In the summer of 1947 there were several small outbreaks of poliomyelitis in upstate New York. Gilbert Dalldorf, the director of the Wadsworth Laboratory in Albany, NY, and his associate Grace M. Sickles investigated this outbreak. In particular they sought polioviruses that could replicate in mice. This search was motivated by the fact that research on poliovirus required the use of monkeys which were extremely expensive. Dalldorf had attended the Fourth International Congress for Microbiology in 1947 where he heard that very young mice – suckling mice – could readily be infected with Theiler’s virus.

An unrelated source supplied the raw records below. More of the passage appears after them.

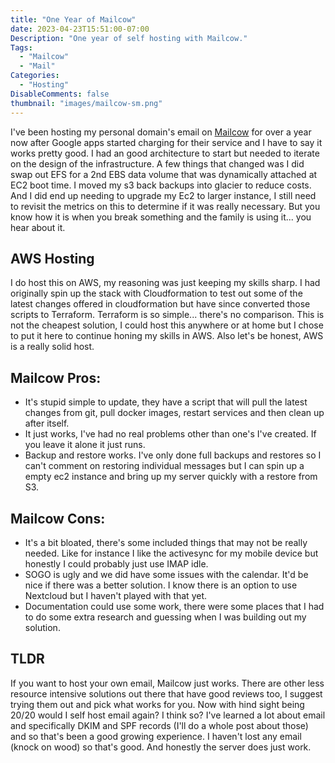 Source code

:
 ```yaml
---
title: "One Year of Mailcow"
date: 2023-04-23T15:51:00-07:00
Description: "One year of self hosting with Mailcow."
Tags: 
  - "Mailcow"
  - "Mail"
Categories: 
  - "Hosting"
DisableComments: false
thumbnail: "images/mailcow-sm.png"
---
```

I've been hosting my personal domain's email on [Mailcow](https://mailcow.email/) for over a year now after Google apps started charging for their service and I have to say it works pretty good. I had an good architecture to start but needed to iterate on the design of the infrastructure. A few things that changed was I did swap out EFS for a 2nd EBS data volume that was dynamically attached at EC2 boot time. I moved my s3 back backups into glacier to reduce costs. And I did end up needing to upgrade my Ec2 to larger instance, I still need to revisit the metrics on this to determine if it was really necessary. But you know how it is when you break something and the family is using it... you hear about it.

## AWS Hosting
I do host this on AWS, my reasoning was just keeping my skills sharp. I had originally spin up the stack with Cloudformation to test out some of the latest changes offered in cloudformation but have since converted those scripts to Terraform. Terraform is so simple... there's no comparison. 
This is not the cheapest solution, I could host this anywhere or at home but I chose to put it here to continue honing my skills in AWS. Also let's be honest, AWS is a really solid host.

## Mailcow Pros:
- It's stupid simple to update, they have a script that will pull the latest changes from git, pull docker images, restart services and then clean up after itself.
- It just works, I've had no real problems other than one's I've created. If you leave it alone it just runs.
- Backup and restore works. I've only done full backups and restores so I can't comment on restoring individual messages but I can spin up a empty ec2 instance and bring up my server quickly with a restore from S3.


## Mailcow Cons:
- It's a bit bloated, there's some included things that may not be really needed. Like for instance I like the activesync for my mobile device but honestly I could probably just use IMAP idle.
- SOGO is ugly and we did have some issues with the calendar. It'd be nice if there was a better solution. I know there is an option to use Nextcloud but I haven't played with that yet.
- Documentation could use some work, there were some places that I had to do some extra research and guessing when I was building out my solution.


## TLDR
If you want to host your own email, Mailcow just works. There are other less resource intensive solutions out there that have good reviews too, I suggest trying them out and pick what works for you. Now with hind sight being 20/20 would I self host email again? I think so? I've learned a lot about email and specifically DKIM and SPF records (I'll do a whole post about those) and so that's been a good growing experience. I haven't lost any email (knock on wood) so that's good. And honestly the server does just work.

Dalldorf and Sickles made fecal suspensions from two children suspected of having poliomyelitis, and inoculated these into adult and suckling mice. Only the suckling mice (1 – 7 days old) developed paralysis; animals more than one week old were resistant to infection. The damage responsible for limb paralysis was widespread lesions in skeletal muscles, not in the central nervous system as occurs with poliovirus. Further study revealed that the viruses could be distinguished serologically from poliovirus.
Not only had Dalldorf and Sickles identified the first members of a very large group of human viruses, but they also introduced and popularized a new and inexpensive animal into the virology laboratory – the suckling mouse. In 1949 Dalldorf suggested that the new viruses be called Coxsackie viruses, because the first recognized human cases were residents of that New York village. This unique name is of native North American origin.

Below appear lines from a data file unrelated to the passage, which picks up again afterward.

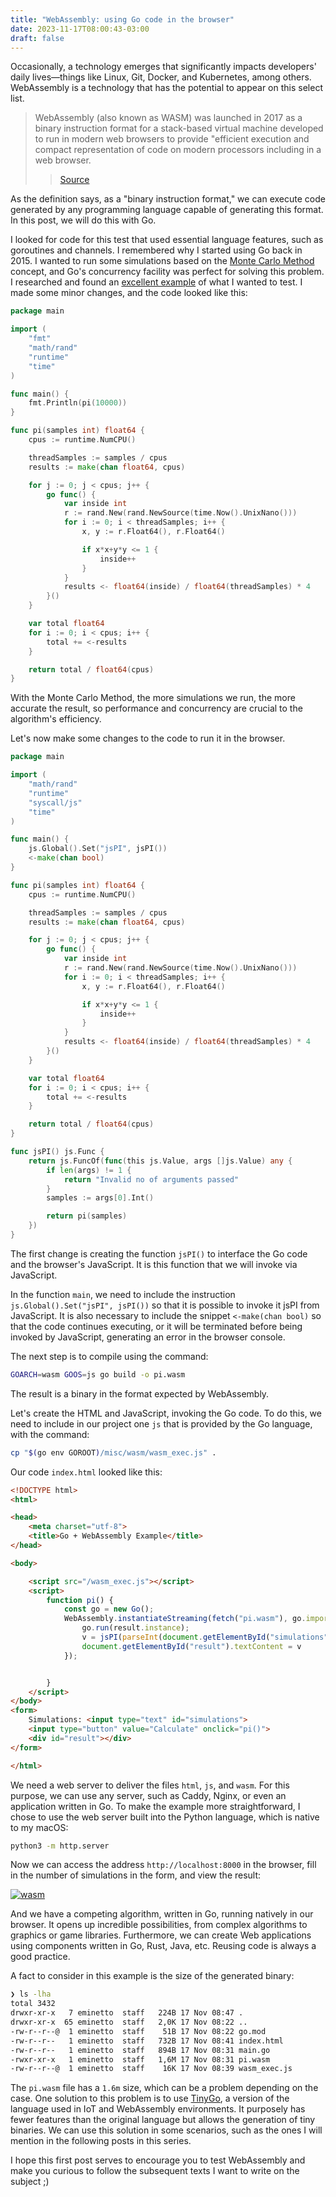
 ```yaml
---
title: "WebAssembly: using Go code in the browser"
date: 2023-11-17T08:00:43-03:00
draft: false
---
```

Occasionally, a technology emerges that significantly impacts developers' daily lives—things like Linux, Git, Docker, and Kubernetes, among others. WebAssembly is a technology that has the potential to appear on this select list.

> WebAssembly (also known as WASM) was launched in 2017 as a binary instruction format for a stack-based virtual machine developed to run in modern web browsers to provide "efficient execution and compact representation of code on modern processors including in a web browser.
>> [Source](https://thenewstack.io/webassembly/what-is-webassembly-and-why-do-you-need-it/)

As the definition says, as a "binary instruction format," we can execute code generated by any programming language capable of generating this format. In this post, we will do this with Go.

I looked for code for this test that used essential language features, such as goroutines and channels. I remembered why I started using Go back in 2015. I wanted to run some simulations based on the [Monte Carlo Method](https://en.wikipedia.org/wiki/Monte_Carlo_method) concept, and Go's concurrency facility was perfect for solving this problem. I researched and found an [excellent example](https://www.soroushjp.com/2015/02/07/go-concurrency-is-not-parallelism-real-world-lessons-with-monte-carlo-simulations/) of what I wanted to test. I made some minor changes, and the code looked like this:

```go
package main

import (
	"fmt"
	"math/rand"
	"runtime"
	"time"
)

func main() {
	fmt.Println(pi(10000))
}

func pi(samples int) float64 {
	cpus := runtime.NumCPU()

	threadSamples := samples / cpus
	results := make(chan float64, cpus)

	for j := 0; j < cpus; j++ {
		go func() {
			var inside int
			r := rand.New(rand.NewSource(time.Now().UnixNano()))
			for i := 0; i < threadSamples; i++ {
				x, y := r.Float64(), r.Float64()

				if x*x+y*y <= 1 {
					inside++
				}
			}
			results <- float64(inside) / float64(threadSamples) * 4
		}()
	}

	var total float64
	for i := 0; i < cpus; i++ {
		total += <-results
	}

	return total / float64(cpus)
}

```

With the Monte Carlo Method, the more simulations we run, the more accurate the result, so performance and concurrency are crucial to the algorithm's efficiency.

Let's now make some changes to the code to run it in the browser.

```go
package main

import (
	"math/rand"
	"runtime"
	"syscall/js"
	"time"
)

func main() {
	js.Global().Set("jsPI", jsPI())
	<-make(chan bool)
}

func pi(samples int) float64 {
	cpus := runtime.NumCPU()

	threadSamples := samples / cpus
	results := make(chan float64, cpus)

	for j := 0; j < cpus; j++ {
		go func() {
			var inside int
			r := rand.New(rand.NewSource(time.Now().UnixNano()))
			for i := 0; i < threadSamples; i++ {
				x, y := r.Float64(), r.Float64()

				if x*x+y*y <= 1 {
					inside++
				}
			}
			results <- float64(inside) / float64(threadSamples) * 4
		}()
	}

	var total float64
	for i := 0; i < cpus; i++ {
		total += <-results
	}

	return total / float64(cpus)
}

func jsPI() js.Func {
	return js.FuncOf(func(this js.Value, args []js.Value) any {
		if len(args) != 1 {
			return "Invalid no of arguments passed"
		}
		samples := args[0].Int()

		return pi(samples)
	})
}

```

The first change is creating the function `jsPI()` to interface the Go code and the browser's JavaScript. It is this function that we will invoke via JavaScript.

In the function `main`, we need to include the instruction `js.Global().Set("jsPI", jsPI())` so that it is possible to invoke it jsPI from JavaScript. It is also necessary to include the snippet `<-make(chan bool)` so that the code continues executing, or it will be terminated before being invoked by JavaScript, generating an error in the browser console.

The next step is to compile using the command:

```bash
GOARCH=wasm GOOS=js go build -o pi.wasm
```

The result is a binary in the format expected by WebAssembly.

Let's create the HTML and JavaScript, invoking the Go code. To do this, we need to include in our project one `js` that is provided by the Go language, with the command:

```bash
cp "$(go env GOROOT)/misc/wasm/wasm_exec.js" .
```

Our code `index.html` looked like this:

```html
<!DOCTYPE html>
<html>

<head>
    <meta charset="utf-8">
    <title>Go + WebAssembly Example</title>
</head>

<body>

    <script src="/wasm_exec.js"></script>
    <script>
        function pi() {
            const go = new Go();
            WebAssembly.instantiateStreaming(fetch("pi.wasm"), go.importObject).then((result) => {
                go.run(result.instance);
                v = jsPI(parseInt(document.getElementById("simulations").value))
                document.getElementById("result").textContent = v
            });


        }
    </script>
</body>
<form>
    Simulations: <input type="text" id="simulations">
    <input type="button" value="Calculate" onclick="pi()">
    <div id="result"></div>
</form>

</html>
```

We need a web server to deliver the files `html`, `js`, and `wasm`. For this purpose, we can use any server, such as Caddy, Nginx, or even an application written in Go. To make the example more straightforward, I chose to use the web server built into the Python language, which is native to my macOS:

```bash
python3 -m http.server
```

Now we can access the address `http://localhost:8000` in the browser, fill in the number of simulations in the form, and view the result:

[![wasm](/images/posts/wasm.png)](/images/posts/wasm.png)

And we have a competing algorithm, written in Go, running natively in our browser. It opens up incredible possibilities, from complex algorithms to graphics or game libraries. Furthermore, we can create Web applications using components written in Go, Rust, Java, etc. Reusing code is always a good practice.

A fact to consider in this example is the size of the generated binary:

```bash
❯ ls -lha
total 3432
drwxr-xr-x   7 eminetto  staff   224B 17 Nov 08:47 .
drwxr-xr-x  65 eminetto  staff   2,0K 17 Nov 08:22 ..
-rw-r--r--@  1 eminetto  staff    51B 17 Nov 08:22 go.mod
-rw-r--r--   1 eminetto  staff   732B 17 Nov 08:41 index.html
-rw-r--r--   1 eminetto  staff   894B 17 Nov 08:31 main.go
-rwxr-xr-x   1 eminetto  staff   1,6M 17 Nov 08:31 pi.wasm
-rw-r--r--@  1 eminetto  staff    16K 17 Nov 08:39 wasm_exec.js
```

The `pi.wasm` file has a `1.6m` size, which can be a problem depending on the case. One solution to this problem is to use [TinyGo](https://tinygo.org/docs/guides/webassembly/), a version of the language used in IoT and WebAssembly environments. It purposely has fewer features than the original language but allows the generation of tiny binaries. We can use this solution in some scenarios, such as the ones I will mention in the following posts in this series.

I hope this first post serves to encourage you to test WebAssembly and make you curious to follow the subsequent texts I want to write on the subject ;) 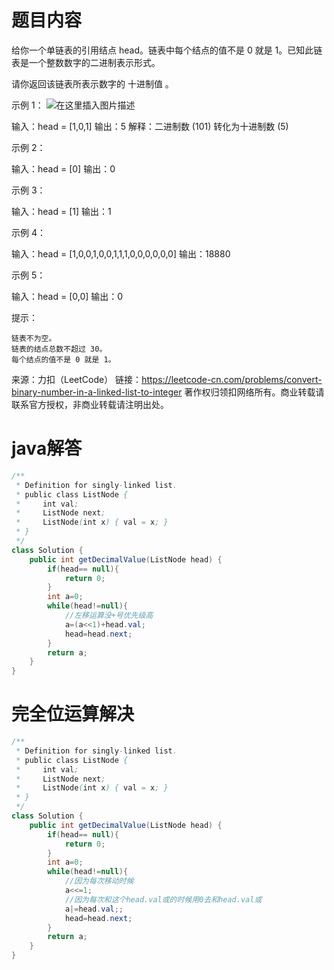 ﻿# 题目内容
给你一个单链表的引用结点 head。链表中每个结点的值不是 0 就是 1。已知此链表是一个整数数字的二进制表示形式。

请你返回该链表所表示数字的 十进制值 。

 
示例 1：
![在这里插入图片描述](https://img-blog.csdnimg.cn/20210506140849897.png#pic_center)

输入：head = [1,0,1]
输出：5
解释：二进制数 (101) 转化为十进制数 (5)

示例 2：

输入：head = [0]
输出：0

示例 3：

输入：head = [1]
输出：1

示例 4：

输入：head = [1,0,0,1,0,0,1,1,1,0,0,0,0,0,0]
输出：18880

示例 5：

输入：head = [0,0]
输出：0

 

提示：

    链表不为空。
    链表的结点总数不超过 30。
    每个结点的值不是 0 就是 1。

来源：力扣（LeetCode）
链接：https://leetcode-cn.com/problems/convert-binary-number-in-a-linked-list-to-integer
著作权归领扣网络所有。商业转载请联系官方授权，非商业转载请注明出处。
# java解答
```java
/**
 * Definition for singly-linked list.
 * public class ListNode {
 *     int val;
 *     ListNode next;
 *     ListNode(int x) { val = x; }
 * }
 */
class Solution {
    public int getDecimalValue(ListNode head) {
        if(head== null){
            return 0;
        }
        int a=0;
        while(head!=null){
            //左移运算没+号优先级高
            a=(a<<1)+head.val;
            head=head.next;
        }
        return a;
    }
}
```

# 完全位运算解决
```java
/**
 * Definition for singly-linked list.
 * public class ListNode {
 *     int val;
 *     ListNode next;
 *     ListNode(int x) { val = x; }
 * }
 */
class Solution {
    public int getDecimalValue(ListNode head) {
        if(head== null){
            return 0;
        }
        int a=0;
        while(head!=null){
            //因为每次移动时候
            a<<=1;
            //因为每次和这个head.val或的时候用0去和head.val或
            a|=head.val;;
            head=head.next;
        }
        return a;
    }
}
```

Over ten years later the importance of this work was recognized by Dr. Max Finland of Boston City Hospital:
The isolation by Dalldorf and Sickles of viruses which produced paralysis with destructive lesions of muscle in sucking mice and hamsters, from the stools of two children with signs of paralytic poliomyelitis was an achievement that may rank in importance with Landsteiner and Popper’s production of human poliomyelitis in monkeys.
In subsequent years many different Coxsackieviruses were isolated that cause a variety of clinical syndromes. Today at least 30 serotypes of Coxsackieviruses are classified in the enterovirus genus of the Picornaviridae. The viruses are classified into groups A or B depending upon the pathological effect in suckling mice.
Not every locale is pleased to have a virus named after it. In May 1993, an outbreak of an unexplained pulmonary illness occurred in the southwestern United States, in an area shared by Arizona, New Mexico, Colorado and Utah called “The Four Corners.” Muerto Canyon was proposed as the name for the etiologic agent of the disease, because the virus was first isolated from a rodent near the canyon. However after residents objected, the name Sin nombre virus was given to the agent of hantavirus pulmonary syndrome.
Dalldorf G, & Sickles GM (1948). An Unidentified, Filtrable Agent Isolated From the Feces of Children With Paralysis. Science (New York, N.Y.), 108 (2794), 61-62 PMID: 17777513
Vincent, How did one specific virus – the typical childhood one that that gave my son blisters in his mouth and a high fever for three days – end up being known as Coxsackievirus, while the rest are not? T
The first Coxsackievirus was identified in 1947 in paralyzed children.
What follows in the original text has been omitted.